-- Activity --
In the data below, how many lines contain the string "other"? Give only the number.

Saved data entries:
___
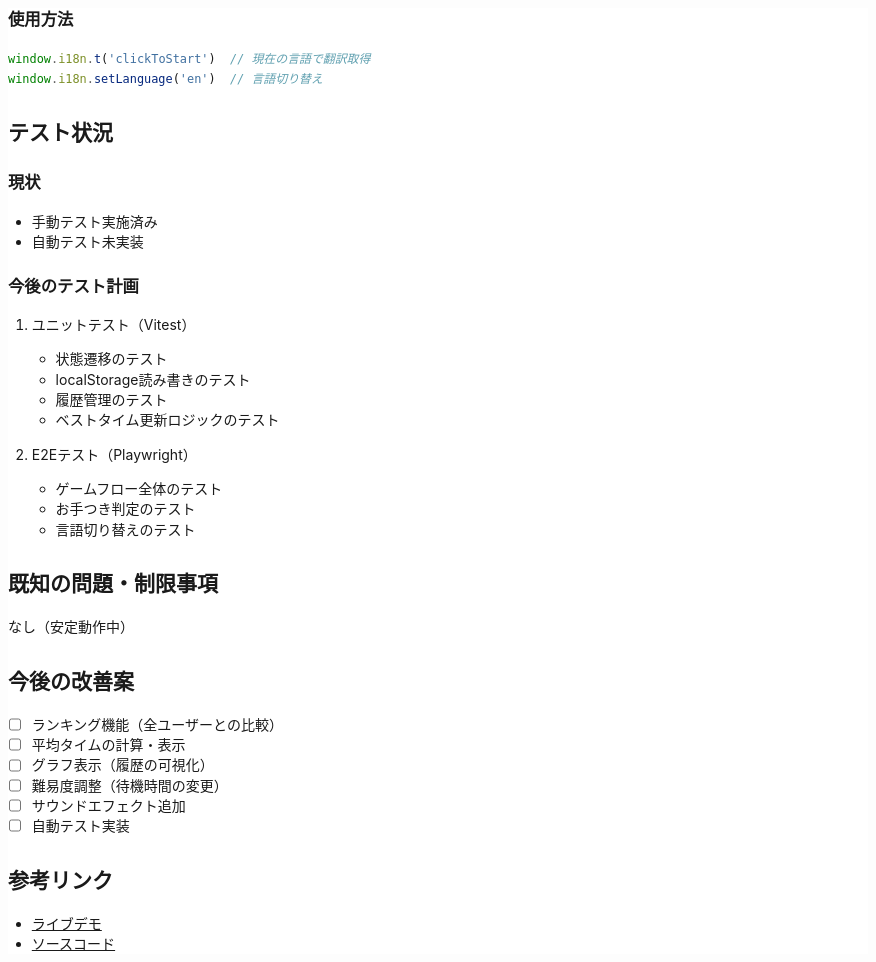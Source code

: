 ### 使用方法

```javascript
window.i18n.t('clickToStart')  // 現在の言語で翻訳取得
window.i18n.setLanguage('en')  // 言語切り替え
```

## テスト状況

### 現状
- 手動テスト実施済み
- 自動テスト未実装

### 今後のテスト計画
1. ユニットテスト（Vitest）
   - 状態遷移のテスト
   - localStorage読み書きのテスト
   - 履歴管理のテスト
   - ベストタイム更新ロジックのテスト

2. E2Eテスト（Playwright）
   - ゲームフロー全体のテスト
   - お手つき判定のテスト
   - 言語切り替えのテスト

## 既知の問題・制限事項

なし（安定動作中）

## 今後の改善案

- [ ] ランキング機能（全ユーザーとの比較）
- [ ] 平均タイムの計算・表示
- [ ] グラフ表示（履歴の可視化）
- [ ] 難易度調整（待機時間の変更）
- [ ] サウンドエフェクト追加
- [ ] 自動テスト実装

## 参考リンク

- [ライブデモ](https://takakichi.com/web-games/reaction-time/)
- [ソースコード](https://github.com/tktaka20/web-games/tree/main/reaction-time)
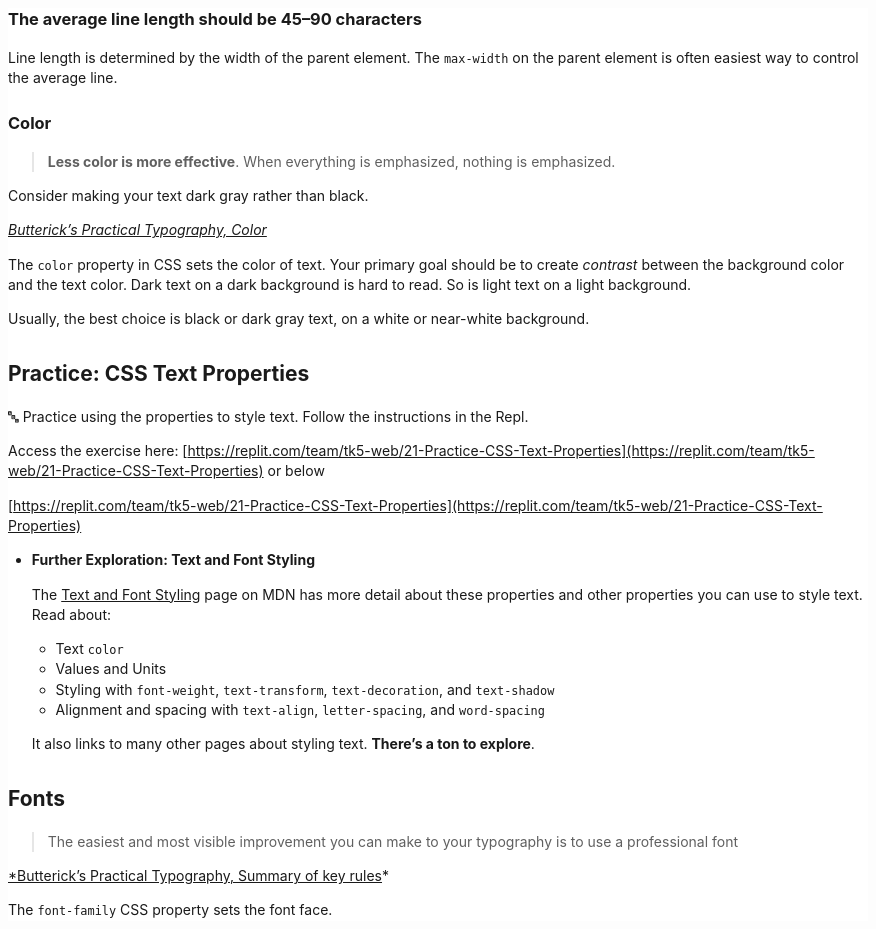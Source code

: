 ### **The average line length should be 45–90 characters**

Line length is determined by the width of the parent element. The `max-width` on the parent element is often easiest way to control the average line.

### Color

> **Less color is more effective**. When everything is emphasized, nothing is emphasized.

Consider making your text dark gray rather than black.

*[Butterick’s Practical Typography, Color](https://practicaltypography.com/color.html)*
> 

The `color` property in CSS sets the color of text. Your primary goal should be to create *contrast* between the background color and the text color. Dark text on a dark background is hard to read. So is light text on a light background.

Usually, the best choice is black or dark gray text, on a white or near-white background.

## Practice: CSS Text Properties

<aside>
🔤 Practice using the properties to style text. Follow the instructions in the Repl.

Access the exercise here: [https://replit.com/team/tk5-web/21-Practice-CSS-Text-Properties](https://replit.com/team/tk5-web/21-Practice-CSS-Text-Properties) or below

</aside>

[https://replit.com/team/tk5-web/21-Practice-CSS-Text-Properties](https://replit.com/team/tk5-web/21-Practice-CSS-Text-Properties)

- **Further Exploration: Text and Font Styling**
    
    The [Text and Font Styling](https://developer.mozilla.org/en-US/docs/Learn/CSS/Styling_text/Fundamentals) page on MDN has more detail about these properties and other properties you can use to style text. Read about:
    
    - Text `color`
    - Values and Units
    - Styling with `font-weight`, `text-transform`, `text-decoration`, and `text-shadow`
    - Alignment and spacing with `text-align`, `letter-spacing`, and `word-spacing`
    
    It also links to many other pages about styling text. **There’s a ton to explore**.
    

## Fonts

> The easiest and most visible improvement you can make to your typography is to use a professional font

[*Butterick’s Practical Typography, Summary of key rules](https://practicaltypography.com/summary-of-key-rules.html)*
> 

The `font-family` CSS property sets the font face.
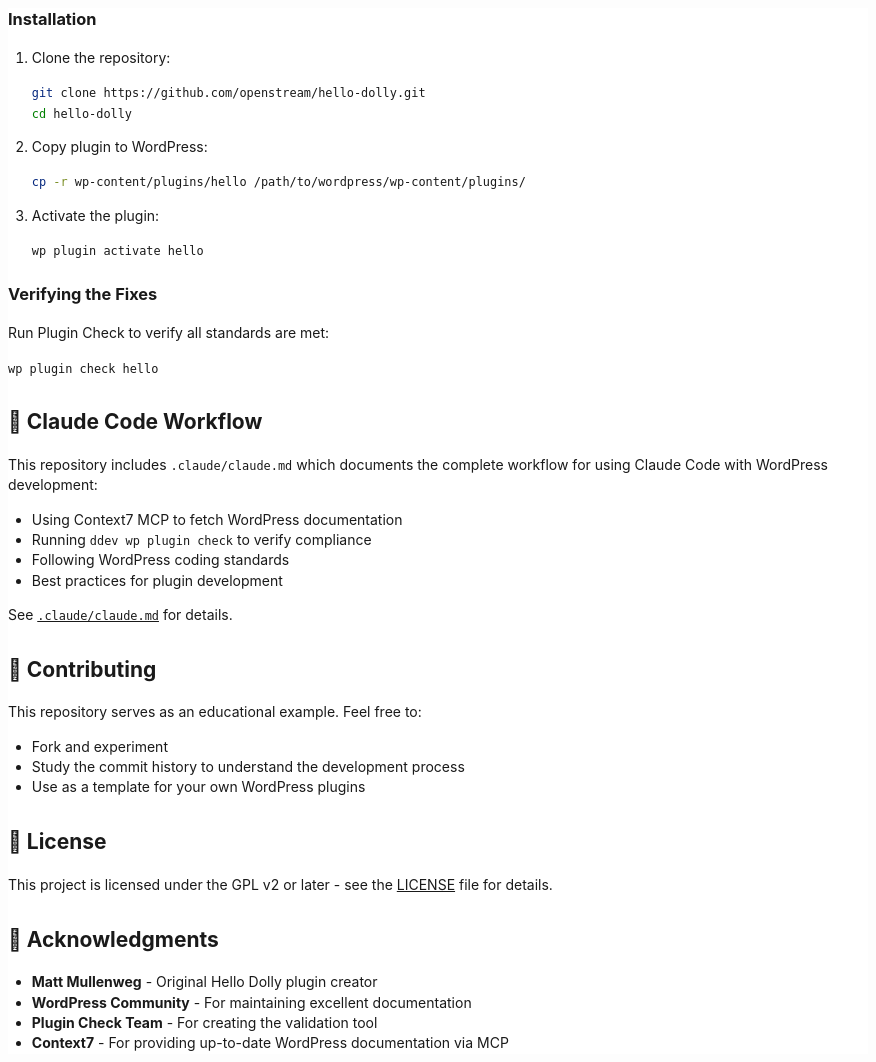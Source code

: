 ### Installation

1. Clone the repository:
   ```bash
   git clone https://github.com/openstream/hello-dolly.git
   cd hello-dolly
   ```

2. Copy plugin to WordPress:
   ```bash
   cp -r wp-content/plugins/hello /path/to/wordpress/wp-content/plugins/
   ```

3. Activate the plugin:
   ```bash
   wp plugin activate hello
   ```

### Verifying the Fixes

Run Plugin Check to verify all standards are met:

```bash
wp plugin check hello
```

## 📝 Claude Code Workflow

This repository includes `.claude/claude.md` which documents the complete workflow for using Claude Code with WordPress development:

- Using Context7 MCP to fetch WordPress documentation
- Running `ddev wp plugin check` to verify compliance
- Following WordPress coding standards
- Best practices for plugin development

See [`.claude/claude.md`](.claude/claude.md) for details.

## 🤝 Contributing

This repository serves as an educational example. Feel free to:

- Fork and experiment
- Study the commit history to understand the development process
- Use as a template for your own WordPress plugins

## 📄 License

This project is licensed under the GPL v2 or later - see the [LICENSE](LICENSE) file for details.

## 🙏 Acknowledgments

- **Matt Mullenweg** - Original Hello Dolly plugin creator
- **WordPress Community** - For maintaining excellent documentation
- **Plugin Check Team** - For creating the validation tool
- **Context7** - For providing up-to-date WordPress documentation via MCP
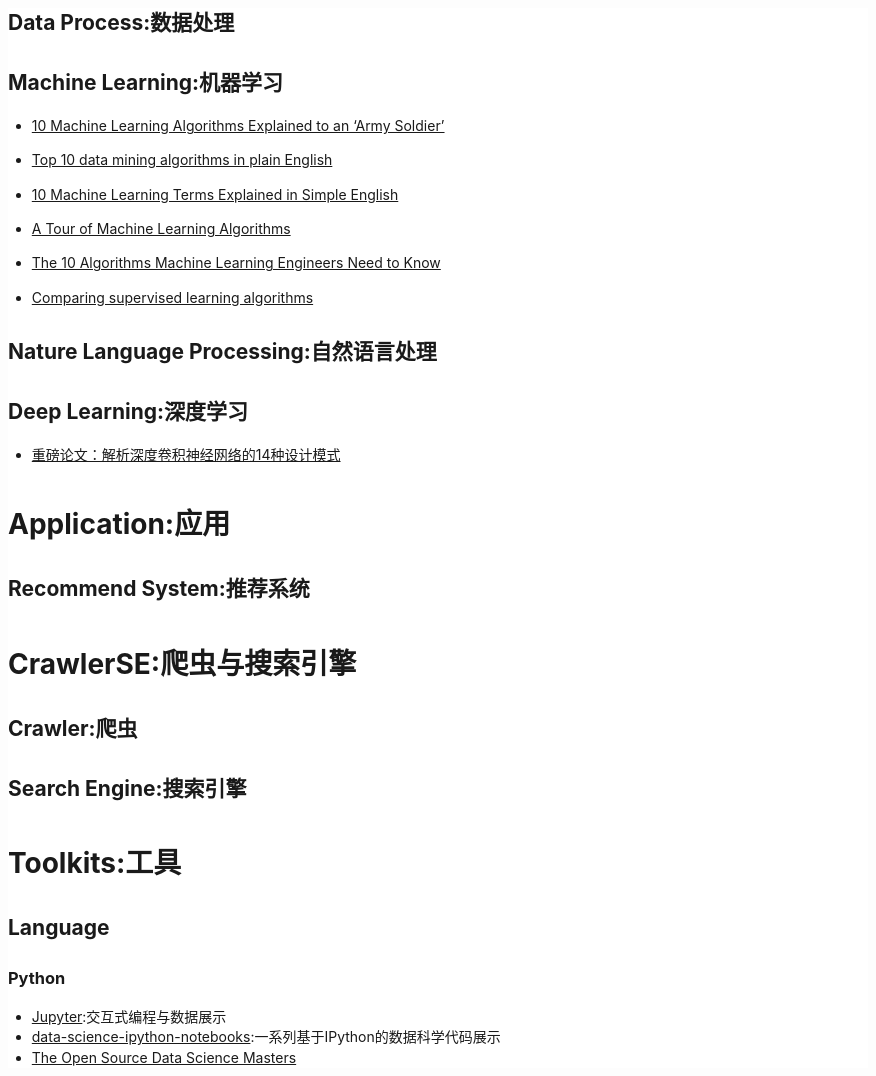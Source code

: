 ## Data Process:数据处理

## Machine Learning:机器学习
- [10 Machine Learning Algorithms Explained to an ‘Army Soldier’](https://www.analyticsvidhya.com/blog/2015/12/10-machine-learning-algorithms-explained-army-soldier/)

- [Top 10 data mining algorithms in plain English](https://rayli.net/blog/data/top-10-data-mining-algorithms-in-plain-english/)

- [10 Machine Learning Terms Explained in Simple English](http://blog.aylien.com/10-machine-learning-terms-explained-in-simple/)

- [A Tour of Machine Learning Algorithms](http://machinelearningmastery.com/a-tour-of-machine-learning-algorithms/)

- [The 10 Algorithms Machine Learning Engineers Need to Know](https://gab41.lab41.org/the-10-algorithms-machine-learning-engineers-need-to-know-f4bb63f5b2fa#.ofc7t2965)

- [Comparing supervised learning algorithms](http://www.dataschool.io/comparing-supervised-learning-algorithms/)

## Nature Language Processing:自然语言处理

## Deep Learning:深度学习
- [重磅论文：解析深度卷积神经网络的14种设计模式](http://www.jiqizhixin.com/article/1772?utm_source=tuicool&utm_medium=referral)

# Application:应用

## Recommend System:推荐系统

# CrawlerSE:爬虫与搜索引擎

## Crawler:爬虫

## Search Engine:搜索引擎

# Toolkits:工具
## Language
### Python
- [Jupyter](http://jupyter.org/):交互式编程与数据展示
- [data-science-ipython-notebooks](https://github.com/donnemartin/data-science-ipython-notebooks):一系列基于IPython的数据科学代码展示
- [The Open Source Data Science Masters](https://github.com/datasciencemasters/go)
___
-- Response --
2